Many foundations are happy to fund a community group that is aiming to double literacy rates in vulnerable communities and will support a set of interventions to do so. But when the goal is hit, the work doesn’t end, and who is willing to invest in a stability strategy that is also complex? High literacy rates are maintained in some places not because there is a well funded literacy program. Literacy is an emergent outcome of privilege and wealth, among other constraints, that help maintain a stable pattern of high degrees of literacy. There are certainly deeper and less visible constraints that enable concentrations of wealth and privilege including historical policy choices that limit access to housing finances, like redlining certain neighbourhood and people to restrict their access to credit.
So when you find practices that support increased literacy rates, what are the constraints that you can work with to enable the continued emergence of these outcomes? And what happens if, after the intervention funding ends, the needle starts turning downward again?
So I’m just thinking out loud here but the takeaway from this post is this:
- Think about your theory of change
- Think about what domain your work lies in.
- Look at the patterns you are trying to change and ask why they are stable to begin with.
- Test ideas to shift these patterns AND test your ideas about stability.
- Consider changing not only the conditions of the system you are working with, but also changing the ways by which beneficial patterns are stabilized and maintained.

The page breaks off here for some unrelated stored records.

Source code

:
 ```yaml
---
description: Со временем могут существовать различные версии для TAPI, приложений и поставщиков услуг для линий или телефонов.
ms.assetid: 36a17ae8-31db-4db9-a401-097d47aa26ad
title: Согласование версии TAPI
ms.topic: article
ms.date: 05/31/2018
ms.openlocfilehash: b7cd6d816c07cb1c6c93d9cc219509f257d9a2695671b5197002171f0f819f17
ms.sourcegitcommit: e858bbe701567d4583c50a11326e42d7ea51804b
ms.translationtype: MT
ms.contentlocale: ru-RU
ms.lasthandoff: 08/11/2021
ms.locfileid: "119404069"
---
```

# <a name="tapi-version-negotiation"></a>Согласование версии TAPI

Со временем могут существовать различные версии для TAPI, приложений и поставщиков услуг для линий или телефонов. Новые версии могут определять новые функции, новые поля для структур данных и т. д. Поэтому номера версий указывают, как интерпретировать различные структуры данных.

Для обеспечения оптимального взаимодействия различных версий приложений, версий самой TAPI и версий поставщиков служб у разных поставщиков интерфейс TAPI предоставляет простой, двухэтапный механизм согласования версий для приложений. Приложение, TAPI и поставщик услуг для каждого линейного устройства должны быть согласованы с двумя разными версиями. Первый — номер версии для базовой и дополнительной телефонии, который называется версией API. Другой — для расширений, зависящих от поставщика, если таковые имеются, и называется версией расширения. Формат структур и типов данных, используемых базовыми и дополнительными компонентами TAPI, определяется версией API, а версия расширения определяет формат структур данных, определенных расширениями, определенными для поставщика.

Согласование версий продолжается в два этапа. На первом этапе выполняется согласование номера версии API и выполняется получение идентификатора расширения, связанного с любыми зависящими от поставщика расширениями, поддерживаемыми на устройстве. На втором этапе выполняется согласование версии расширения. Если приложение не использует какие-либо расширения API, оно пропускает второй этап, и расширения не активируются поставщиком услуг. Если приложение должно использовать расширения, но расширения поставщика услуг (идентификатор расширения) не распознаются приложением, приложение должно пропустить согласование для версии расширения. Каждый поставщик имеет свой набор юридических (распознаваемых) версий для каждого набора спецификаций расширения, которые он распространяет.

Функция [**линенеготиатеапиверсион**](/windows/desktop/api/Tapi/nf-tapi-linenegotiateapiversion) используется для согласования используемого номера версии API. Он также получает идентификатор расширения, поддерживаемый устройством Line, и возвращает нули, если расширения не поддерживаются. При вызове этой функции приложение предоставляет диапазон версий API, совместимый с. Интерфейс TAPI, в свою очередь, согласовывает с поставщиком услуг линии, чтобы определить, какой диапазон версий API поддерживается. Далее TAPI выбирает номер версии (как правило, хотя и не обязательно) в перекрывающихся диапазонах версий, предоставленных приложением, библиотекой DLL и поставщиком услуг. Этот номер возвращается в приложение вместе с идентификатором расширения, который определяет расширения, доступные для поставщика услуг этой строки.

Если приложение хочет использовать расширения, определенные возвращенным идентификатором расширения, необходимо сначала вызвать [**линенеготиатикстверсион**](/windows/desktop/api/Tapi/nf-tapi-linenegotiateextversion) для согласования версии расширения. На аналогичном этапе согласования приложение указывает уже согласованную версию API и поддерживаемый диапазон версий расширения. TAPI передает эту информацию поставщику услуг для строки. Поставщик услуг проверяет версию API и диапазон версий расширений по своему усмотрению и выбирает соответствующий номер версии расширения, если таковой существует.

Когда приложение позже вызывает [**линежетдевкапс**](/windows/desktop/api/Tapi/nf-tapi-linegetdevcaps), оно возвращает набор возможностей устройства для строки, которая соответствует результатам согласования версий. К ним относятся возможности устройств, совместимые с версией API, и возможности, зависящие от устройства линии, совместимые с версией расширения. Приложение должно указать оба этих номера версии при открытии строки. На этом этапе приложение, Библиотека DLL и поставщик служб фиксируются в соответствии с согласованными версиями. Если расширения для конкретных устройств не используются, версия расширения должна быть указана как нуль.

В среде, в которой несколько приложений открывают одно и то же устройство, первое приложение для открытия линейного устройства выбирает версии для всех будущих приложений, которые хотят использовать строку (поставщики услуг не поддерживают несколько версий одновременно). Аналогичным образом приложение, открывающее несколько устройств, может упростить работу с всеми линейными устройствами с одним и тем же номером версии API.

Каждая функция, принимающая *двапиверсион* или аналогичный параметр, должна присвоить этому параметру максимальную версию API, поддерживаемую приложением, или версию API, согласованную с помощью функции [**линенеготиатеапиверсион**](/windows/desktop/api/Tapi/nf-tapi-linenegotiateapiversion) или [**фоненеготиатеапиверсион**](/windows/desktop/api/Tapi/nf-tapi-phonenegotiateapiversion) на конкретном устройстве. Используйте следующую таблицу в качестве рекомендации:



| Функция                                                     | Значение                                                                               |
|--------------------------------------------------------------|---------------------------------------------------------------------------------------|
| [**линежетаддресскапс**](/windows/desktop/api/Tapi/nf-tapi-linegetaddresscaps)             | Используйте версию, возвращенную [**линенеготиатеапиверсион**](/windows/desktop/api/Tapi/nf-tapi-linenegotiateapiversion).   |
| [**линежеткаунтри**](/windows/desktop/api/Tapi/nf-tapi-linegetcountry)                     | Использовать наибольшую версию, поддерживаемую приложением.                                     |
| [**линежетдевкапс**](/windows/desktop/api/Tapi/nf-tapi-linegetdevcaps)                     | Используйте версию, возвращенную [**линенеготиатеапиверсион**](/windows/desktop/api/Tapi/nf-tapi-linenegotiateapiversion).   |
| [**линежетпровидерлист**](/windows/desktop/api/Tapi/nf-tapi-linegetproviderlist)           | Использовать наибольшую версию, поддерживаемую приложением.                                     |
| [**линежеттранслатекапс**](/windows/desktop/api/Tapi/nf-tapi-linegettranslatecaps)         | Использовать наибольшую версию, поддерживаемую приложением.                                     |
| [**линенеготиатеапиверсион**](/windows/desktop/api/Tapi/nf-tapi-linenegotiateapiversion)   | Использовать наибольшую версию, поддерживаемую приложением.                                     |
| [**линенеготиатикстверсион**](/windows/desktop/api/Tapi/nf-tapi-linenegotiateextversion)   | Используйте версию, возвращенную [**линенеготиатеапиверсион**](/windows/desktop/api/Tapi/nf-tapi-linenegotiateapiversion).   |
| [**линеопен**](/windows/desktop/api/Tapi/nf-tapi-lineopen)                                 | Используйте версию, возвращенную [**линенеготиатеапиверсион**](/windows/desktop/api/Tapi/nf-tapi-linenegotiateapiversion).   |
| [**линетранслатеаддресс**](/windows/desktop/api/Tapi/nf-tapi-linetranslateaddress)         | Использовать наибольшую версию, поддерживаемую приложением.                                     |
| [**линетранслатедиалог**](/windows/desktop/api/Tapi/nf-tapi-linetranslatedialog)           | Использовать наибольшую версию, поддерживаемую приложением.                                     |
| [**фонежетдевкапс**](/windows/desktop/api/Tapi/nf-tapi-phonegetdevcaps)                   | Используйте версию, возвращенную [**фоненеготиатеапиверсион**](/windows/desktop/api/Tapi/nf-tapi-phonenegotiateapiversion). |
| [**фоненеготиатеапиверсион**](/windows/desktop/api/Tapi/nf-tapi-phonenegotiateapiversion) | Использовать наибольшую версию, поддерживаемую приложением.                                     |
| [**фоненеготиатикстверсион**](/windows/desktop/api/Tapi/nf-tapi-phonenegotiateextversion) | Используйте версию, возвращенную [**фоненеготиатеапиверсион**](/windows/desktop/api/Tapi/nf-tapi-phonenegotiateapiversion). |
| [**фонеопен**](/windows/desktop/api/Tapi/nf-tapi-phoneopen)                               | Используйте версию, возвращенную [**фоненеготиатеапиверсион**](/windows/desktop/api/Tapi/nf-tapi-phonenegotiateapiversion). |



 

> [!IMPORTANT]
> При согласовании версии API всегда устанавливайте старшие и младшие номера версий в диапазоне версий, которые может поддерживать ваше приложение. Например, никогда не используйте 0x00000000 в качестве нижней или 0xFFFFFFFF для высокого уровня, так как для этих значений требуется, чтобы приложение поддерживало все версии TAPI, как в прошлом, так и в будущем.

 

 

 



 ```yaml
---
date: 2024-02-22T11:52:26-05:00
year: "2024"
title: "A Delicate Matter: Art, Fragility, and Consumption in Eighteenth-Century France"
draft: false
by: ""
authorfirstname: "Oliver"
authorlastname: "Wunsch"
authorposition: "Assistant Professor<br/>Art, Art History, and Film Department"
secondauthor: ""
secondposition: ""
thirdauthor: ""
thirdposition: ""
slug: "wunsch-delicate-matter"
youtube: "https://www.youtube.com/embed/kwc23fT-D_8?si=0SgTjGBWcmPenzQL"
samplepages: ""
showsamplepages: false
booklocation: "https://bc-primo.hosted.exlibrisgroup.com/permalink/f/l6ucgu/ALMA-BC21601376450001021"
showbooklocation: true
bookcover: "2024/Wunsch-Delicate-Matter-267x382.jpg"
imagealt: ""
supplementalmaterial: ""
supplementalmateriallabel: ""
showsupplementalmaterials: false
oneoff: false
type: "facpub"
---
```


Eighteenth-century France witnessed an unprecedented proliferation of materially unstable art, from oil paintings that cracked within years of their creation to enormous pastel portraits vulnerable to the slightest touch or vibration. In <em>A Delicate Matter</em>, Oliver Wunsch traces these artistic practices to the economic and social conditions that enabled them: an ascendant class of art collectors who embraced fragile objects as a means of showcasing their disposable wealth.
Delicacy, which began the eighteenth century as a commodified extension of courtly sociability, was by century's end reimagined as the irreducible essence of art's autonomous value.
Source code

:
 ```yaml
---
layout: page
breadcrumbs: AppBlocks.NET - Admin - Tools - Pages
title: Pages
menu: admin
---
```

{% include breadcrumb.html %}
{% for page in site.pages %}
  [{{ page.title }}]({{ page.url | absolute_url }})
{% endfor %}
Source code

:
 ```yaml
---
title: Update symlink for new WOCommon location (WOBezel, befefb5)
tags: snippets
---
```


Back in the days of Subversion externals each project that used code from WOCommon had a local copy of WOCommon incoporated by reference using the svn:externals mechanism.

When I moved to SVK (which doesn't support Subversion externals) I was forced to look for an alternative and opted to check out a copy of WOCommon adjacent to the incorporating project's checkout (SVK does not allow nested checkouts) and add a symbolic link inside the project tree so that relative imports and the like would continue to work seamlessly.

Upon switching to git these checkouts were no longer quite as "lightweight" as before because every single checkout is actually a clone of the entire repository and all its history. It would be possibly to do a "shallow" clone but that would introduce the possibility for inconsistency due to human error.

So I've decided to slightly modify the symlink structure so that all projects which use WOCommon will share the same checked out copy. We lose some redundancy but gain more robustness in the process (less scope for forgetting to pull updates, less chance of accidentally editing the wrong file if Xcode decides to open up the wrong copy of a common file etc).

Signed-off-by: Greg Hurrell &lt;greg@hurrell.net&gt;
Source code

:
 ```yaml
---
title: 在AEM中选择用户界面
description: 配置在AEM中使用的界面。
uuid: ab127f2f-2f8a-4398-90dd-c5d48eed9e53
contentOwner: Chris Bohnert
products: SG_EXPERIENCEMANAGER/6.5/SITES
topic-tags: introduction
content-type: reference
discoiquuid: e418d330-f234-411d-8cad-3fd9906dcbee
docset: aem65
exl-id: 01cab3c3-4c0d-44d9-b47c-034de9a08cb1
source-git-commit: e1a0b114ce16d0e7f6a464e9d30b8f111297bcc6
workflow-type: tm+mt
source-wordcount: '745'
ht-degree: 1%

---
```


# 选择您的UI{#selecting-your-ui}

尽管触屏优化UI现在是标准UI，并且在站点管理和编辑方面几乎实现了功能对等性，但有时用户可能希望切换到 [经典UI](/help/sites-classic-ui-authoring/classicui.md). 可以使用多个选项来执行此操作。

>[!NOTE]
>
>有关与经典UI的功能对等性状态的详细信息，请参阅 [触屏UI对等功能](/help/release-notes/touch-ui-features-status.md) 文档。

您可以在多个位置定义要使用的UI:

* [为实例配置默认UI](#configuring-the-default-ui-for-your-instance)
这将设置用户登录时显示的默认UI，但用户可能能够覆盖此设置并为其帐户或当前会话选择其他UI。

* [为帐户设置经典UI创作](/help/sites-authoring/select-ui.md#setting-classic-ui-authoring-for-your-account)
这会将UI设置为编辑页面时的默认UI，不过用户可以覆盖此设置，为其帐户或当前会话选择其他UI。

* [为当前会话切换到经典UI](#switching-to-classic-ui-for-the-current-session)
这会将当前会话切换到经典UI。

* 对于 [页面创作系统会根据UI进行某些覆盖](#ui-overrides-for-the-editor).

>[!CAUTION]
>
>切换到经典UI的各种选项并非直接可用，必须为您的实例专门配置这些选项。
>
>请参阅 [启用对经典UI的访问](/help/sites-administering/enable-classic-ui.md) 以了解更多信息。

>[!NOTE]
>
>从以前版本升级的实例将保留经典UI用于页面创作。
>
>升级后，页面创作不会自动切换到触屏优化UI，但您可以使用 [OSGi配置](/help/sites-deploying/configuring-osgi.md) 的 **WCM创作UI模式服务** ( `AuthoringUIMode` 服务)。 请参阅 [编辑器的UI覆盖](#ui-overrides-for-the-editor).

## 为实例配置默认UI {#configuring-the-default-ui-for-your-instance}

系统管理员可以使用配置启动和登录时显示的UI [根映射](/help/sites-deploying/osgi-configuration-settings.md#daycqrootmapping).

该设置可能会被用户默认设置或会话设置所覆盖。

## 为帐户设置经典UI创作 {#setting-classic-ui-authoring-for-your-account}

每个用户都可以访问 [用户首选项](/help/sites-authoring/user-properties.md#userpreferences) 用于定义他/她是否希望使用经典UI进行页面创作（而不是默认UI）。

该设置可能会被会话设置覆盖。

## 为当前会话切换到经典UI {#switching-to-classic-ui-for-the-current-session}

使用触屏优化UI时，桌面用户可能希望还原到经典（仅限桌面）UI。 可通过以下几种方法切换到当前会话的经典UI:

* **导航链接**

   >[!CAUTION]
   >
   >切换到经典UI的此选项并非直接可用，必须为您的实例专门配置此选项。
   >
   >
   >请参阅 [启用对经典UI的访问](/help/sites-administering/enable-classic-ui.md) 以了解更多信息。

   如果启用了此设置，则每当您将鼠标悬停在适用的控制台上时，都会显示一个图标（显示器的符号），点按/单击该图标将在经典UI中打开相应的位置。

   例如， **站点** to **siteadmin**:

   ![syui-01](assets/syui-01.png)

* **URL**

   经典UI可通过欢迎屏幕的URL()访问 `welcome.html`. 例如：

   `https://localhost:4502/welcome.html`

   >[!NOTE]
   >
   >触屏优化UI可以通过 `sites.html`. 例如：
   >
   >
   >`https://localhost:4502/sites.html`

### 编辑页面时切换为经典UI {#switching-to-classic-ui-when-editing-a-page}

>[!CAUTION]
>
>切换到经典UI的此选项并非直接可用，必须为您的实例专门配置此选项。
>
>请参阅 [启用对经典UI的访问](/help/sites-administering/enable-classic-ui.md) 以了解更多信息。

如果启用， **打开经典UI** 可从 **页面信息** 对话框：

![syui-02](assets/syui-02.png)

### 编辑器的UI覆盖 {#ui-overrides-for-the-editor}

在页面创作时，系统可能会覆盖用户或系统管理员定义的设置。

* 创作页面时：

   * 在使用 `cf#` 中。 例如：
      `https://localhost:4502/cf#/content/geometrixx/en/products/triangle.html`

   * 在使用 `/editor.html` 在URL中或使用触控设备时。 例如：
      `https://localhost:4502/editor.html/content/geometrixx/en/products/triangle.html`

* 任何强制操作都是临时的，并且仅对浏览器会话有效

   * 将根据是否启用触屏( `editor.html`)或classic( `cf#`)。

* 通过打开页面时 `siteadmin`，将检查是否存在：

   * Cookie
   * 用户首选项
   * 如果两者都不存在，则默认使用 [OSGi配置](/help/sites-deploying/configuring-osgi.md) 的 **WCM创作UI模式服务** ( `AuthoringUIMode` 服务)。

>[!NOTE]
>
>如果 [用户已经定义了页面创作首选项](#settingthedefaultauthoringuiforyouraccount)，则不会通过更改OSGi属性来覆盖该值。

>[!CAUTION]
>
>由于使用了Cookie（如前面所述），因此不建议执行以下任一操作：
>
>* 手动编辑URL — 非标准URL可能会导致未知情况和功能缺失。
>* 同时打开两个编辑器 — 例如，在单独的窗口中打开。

You missed the bit about our trickle-down theory of utensils/forks as the divine right of kings. 🙂
Also this reminds me of something I forgot to share! Liz Ruedy’s “six models of impact”, visualizations of the different ways we can be trying to intervene on a system: https://democracyfund.org/idea/six-models-for-understanding-impact/
In short, 1) to create a new direction/change the status quo; 2) accelerate a change that is already happening, 3) be ready to opportunistically bring about positive change when conditions make it possible, 4) to prevent things from getting worse until positive change is possible, 5) maintain an acceptable status quo and avoid negative changes (that’s two different versions of stability!), and 6) the palliative or harm reduction, to make things less bad even if system failure can’t be stopped or to buy time for a better option.